◆ **INSTRUCTIONS FOR THE TASK**: Return the run of lines below that opens with the line containing "update your code." and closes with the line containing "strings to have", keeping each one exact.

[Saved data entries]
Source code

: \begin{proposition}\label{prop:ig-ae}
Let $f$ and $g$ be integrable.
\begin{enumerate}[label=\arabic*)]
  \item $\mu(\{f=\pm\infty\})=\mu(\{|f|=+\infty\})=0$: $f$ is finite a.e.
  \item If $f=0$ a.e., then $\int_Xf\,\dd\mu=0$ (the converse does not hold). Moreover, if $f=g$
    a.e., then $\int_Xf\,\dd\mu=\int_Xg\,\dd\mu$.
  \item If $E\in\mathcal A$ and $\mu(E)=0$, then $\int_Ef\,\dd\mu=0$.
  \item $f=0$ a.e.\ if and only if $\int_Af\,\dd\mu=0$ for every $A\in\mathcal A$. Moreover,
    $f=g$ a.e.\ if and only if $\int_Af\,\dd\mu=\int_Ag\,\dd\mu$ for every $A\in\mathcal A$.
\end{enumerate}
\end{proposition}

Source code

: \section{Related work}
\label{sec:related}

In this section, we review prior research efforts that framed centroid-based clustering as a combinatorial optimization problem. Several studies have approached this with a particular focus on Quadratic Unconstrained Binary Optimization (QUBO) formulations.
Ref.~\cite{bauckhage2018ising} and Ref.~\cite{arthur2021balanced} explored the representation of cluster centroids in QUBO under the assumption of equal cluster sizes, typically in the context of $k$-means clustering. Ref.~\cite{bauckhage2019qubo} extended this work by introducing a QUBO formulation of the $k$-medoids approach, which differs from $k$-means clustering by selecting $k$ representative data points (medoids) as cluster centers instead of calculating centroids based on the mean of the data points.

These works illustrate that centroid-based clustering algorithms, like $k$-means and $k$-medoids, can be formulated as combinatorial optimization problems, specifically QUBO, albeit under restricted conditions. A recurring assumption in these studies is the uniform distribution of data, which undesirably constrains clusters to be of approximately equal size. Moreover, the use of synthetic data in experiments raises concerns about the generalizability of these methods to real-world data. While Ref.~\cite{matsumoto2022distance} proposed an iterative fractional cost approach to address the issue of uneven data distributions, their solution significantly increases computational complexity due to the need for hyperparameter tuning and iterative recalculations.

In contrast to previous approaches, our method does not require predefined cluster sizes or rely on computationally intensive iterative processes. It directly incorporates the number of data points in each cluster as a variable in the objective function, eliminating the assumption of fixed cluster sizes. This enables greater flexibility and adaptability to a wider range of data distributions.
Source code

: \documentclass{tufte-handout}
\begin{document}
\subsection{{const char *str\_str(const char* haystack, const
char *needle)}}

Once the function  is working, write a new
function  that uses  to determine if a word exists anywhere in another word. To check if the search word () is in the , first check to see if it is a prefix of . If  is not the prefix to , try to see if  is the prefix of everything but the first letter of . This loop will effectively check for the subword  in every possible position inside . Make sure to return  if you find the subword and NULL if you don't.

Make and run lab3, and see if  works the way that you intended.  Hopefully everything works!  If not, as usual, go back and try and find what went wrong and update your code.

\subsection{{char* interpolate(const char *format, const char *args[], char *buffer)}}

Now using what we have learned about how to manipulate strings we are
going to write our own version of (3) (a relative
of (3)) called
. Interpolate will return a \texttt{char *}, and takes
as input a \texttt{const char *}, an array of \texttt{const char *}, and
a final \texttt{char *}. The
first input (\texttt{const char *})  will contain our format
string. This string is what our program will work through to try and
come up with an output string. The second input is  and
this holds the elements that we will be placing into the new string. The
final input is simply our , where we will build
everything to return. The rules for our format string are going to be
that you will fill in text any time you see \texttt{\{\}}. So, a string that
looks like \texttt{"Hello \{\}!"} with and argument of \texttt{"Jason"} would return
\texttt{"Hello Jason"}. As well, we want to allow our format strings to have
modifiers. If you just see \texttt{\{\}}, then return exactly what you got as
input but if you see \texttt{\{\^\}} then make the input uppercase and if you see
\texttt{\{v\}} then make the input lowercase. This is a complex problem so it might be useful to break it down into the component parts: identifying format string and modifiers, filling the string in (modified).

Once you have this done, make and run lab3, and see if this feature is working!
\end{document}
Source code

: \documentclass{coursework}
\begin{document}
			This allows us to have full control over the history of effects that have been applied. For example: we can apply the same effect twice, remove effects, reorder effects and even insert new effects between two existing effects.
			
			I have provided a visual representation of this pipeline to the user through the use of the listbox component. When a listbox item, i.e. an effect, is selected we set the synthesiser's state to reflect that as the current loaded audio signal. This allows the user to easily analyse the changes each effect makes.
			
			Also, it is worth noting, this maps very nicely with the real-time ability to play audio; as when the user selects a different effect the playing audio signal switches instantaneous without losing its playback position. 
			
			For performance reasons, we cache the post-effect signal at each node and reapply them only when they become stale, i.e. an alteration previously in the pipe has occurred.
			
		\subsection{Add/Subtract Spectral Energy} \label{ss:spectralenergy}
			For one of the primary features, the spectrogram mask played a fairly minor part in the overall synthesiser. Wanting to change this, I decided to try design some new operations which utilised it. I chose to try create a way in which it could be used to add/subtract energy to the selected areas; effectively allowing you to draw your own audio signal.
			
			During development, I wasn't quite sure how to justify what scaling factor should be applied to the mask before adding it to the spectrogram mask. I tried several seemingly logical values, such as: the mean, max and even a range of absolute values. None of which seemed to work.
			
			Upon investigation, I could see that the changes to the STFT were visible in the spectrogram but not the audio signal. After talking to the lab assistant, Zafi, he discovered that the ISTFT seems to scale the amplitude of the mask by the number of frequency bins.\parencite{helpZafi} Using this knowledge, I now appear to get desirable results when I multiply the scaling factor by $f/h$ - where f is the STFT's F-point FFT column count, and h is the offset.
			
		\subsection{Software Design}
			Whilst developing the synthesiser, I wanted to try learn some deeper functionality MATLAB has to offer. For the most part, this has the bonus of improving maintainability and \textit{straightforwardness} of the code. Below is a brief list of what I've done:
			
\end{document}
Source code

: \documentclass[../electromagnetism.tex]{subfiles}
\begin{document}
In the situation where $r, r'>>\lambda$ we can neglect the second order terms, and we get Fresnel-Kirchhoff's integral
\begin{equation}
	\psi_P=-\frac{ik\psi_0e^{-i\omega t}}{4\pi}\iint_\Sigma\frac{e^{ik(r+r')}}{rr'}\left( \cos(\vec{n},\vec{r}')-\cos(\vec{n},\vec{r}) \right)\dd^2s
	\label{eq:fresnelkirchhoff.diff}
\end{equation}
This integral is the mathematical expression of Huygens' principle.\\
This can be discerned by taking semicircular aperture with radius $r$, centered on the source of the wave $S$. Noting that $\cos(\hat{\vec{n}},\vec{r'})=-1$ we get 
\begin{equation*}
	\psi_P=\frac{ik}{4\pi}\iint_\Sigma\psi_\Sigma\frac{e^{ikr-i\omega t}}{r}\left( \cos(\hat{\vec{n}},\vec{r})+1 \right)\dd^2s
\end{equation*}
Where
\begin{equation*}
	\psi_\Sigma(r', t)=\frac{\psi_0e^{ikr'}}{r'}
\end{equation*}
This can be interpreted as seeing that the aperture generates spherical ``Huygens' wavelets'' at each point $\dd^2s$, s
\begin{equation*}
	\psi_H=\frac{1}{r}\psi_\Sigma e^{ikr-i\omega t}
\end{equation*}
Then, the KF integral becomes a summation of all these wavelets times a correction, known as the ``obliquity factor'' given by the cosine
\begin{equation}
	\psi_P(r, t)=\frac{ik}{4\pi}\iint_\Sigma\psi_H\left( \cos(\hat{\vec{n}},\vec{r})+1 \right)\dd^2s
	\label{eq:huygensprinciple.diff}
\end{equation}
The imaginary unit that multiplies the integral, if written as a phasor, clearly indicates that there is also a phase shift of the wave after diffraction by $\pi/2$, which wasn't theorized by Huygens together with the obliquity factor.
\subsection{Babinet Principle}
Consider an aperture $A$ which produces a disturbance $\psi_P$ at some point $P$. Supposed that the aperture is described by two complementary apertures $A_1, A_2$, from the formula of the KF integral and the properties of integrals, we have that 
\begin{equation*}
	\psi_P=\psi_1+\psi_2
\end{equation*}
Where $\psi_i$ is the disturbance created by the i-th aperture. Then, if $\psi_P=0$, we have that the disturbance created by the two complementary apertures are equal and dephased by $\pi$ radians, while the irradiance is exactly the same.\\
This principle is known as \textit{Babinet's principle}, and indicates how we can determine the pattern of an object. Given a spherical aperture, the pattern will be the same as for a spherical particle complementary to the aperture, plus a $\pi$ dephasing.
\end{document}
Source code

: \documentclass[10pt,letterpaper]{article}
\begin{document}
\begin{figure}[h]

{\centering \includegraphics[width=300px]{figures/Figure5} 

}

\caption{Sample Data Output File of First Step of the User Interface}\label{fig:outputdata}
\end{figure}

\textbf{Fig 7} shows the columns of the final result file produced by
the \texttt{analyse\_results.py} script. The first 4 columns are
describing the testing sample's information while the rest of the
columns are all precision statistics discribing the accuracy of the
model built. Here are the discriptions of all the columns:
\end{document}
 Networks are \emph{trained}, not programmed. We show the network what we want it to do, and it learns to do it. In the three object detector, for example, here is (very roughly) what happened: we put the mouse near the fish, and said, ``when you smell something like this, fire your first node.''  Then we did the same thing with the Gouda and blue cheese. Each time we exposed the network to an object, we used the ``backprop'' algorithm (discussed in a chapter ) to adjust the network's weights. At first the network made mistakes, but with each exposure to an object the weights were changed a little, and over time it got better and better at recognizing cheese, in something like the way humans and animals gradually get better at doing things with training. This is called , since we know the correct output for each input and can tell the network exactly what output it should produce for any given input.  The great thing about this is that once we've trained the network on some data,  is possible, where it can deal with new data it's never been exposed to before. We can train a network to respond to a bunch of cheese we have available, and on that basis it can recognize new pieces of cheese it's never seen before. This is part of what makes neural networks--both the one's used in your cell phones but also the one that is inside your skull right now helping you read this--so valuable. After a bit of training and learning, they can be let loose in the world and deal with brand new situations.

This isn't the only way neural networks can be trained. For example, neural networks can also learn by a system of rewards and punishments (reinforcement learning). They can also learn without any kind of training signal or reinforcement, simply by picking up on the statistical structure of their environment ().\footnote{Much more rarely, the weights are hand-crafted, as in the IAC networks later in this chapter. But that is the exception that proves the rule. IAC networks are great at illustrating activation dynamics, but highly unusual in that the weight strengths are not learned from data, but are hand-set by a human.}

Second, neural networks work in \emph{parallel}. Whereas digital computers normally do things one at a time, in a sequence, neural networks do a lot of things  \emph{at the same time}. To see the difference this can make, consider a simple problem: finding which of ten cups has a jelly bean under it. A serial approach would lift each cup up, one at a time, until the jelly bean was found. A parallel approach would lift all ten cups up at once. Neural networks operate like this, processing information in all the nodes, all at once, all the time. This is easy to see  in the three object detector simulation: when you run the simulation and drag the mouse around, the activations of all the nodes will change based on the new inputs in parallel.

◆ **SOLUTION FOR THIS EXERCISE**:
Make and run lab3, and see if  works the way that you intended.  Hopefully everything works!  If not, as usual, go back and try and find what went wrong and update your code.

\subsection{{char* interpolate(const char *format, const char *args[], char *buffer)}}

Now using what we have learned about how to manipulate strings we are
going to write our own version of (3) (a relative
of (3)) called
. Interpolate will return a \texttt{char *}, and takes
as input a \texttt{const char *}, an array of \texttt{const char *}, and
a final \texttt{char *}. The
first input (\texttt{const char *})  will contain our format
string. This string is what our program will work through to try and
come up with an output string. The second input is  and
this holds the elements that we will be placing into the new string. The
final input is simply our , where we will build
everything to return. The rules for our format string are going to be
that you will fill in text any time you see \texttt{\{\}}. So, a string that
looks like \texttt{"Hello \{\}!"} with and argument of \texttt{"Jason"} would return
\texttt{"Hello Jason"}. As well, we want to allow our format strings to have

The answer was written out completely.